### WHAT YOU HAVE TO DO
Nothing but an exact copy of the data should be given.

### EXCERPTED RECORDS
▶
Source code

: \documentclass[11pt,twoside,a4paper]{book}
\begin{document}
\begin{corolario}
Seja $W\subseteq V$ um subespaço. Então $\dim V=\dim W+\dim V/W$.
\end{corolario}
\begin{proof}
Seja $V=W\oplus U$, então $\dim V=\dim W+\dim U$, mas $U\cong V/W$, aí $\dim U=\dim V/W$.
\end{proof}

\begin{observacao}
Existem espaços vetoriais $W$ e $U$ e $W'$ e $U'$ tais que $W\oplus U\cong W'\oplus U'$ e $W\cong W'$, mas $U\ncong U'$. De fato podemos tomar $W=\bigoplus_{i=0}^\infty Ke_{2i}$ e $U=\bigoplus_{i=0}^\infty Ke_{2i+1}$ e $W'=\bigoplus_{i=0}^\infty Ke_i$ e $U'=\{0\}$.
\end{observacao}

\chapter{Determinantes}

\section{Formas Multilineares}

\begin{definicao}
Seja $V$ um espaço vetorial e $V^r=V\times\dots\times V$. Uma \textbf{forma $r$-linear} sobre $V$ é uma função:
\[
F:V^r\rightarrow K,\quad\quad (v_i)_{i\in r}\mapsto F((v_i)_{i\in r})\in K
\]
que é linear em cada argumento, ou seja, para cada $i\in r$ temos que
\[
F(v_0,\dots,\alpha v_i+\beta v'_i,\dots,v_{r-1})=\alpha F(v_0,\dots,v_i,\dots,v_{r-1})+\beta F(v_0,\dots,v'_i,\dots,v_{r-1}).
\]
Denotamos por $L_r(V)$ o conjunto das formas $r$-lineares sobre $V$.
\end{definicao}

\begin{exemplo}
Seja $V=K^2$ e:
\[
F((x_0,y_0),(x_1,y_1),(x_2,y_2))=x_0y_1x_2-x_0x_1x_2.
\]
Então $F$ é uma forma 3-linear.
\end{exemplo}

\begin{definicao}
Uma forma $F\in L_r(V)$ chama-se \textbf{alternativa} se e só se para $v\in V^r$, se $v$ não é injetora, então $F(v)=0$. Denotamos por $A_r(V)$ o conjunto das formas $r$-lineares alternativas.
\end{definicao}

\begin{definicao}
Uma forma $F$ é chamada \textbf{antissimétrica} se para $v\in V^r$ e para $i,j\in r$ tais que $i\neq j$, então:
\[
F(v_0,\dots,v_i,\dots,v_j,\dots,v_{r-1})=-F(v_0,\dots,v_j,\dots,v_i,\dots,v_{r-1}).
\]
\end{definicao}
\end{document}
◀
### RESPONSE BOX
Source code

: \documentclass[11pt,twoside,a4paper]{book}
\begin{document}
\begin{corolario}
Seja $W\subseteq V$ um subespaço. Então $\dim V=\dim W+\dim V/W$.
\end{corolario}
\begin{proof}
Seja $V=W\oplus U$, então $\dim V=\dim W+\dim U$, mas $U\cong V/W$, aí $\dim U=\dim V/W$.
\end{proof}

\begin{observacao}
Existem espaços vetoriais $W$ e $U$ e $W'$ e $U'$ tais que $W\oplus U\cong W'\oplus U'$ e $W\cong W'$, mas $U\ncong U'$. De fato podemos tomar $W=\bigoplus_{i=0}^\infty Ke_{2i}$ e $U=\bigoplus_{i=0}^\infty Ke_{2i+1}$ e $W'=\bigoplus_{i=0}^\infty Ke_i$ e $U'=\{0\}$.
\end{observacao}

\chapter{Determinantes}

\section{Formas Multilineares}

\begin{definicao}
Seja $V$ um espaço vetorial e $V^r=V\times\dots\times V$. Uma \textbf{forma $r$-linear} sobre $V$ é uma função:
\[
F:V^r\rightarrow K,\quad\quad (v_i)_{i\in r}\mapsto F((v_i)_{i\in r})\in K
\]
que é linear em cada argumento, ou seja, para cada $i\in r$ temos que
\[
F(v_0,\dots,\alpha v_i+\beta v'_i,\dots,v_{r-1})=\alpha F(v_0,\dots,v_i,\dots,v_{r-1})+\beta F(v_0,\dots,v'_i,\dots,v_{r-1}).
\]
Denotamos por $L_r(V)$ o conjunto das formas $r$-lineares sobre $V$.
\end{definicao}

\begin{exemplo}
Seja $V=K^2$ e:
\[
F((x_0,y_0),(x_1,y_1),(x_2,y_2))=x_0y_1x_2-x_0x_1x_2.
\]
Então $F$ é uma forma 3-linear.
\end{exemplo}

\begin{definicao}
Uma forma $F\in L_r(V)$ chama-se \textbf{alternativa} se e só se para $v\in V^r$, se $v$ não é injetora, então $F(v)=0$. Denotamos por $A_r(V)$ o conjunto das formas $r$-lineares alternativas.
\end{definicao}

\begin{definicao}
Uma forma $F$ é chamada \textbf{antissimétrica} se para $v\in V^r$ e para $i,j\in r$ tais que $i\neq j$, então:
\[
F(v_0,\dots,v_i,\dots,v_j,\dots,v_{r-1})=-F(v_0,\dots,v_j,\dots,v_i,\dots,v_{r-1}).
\]
\end{definicao}
\end{document}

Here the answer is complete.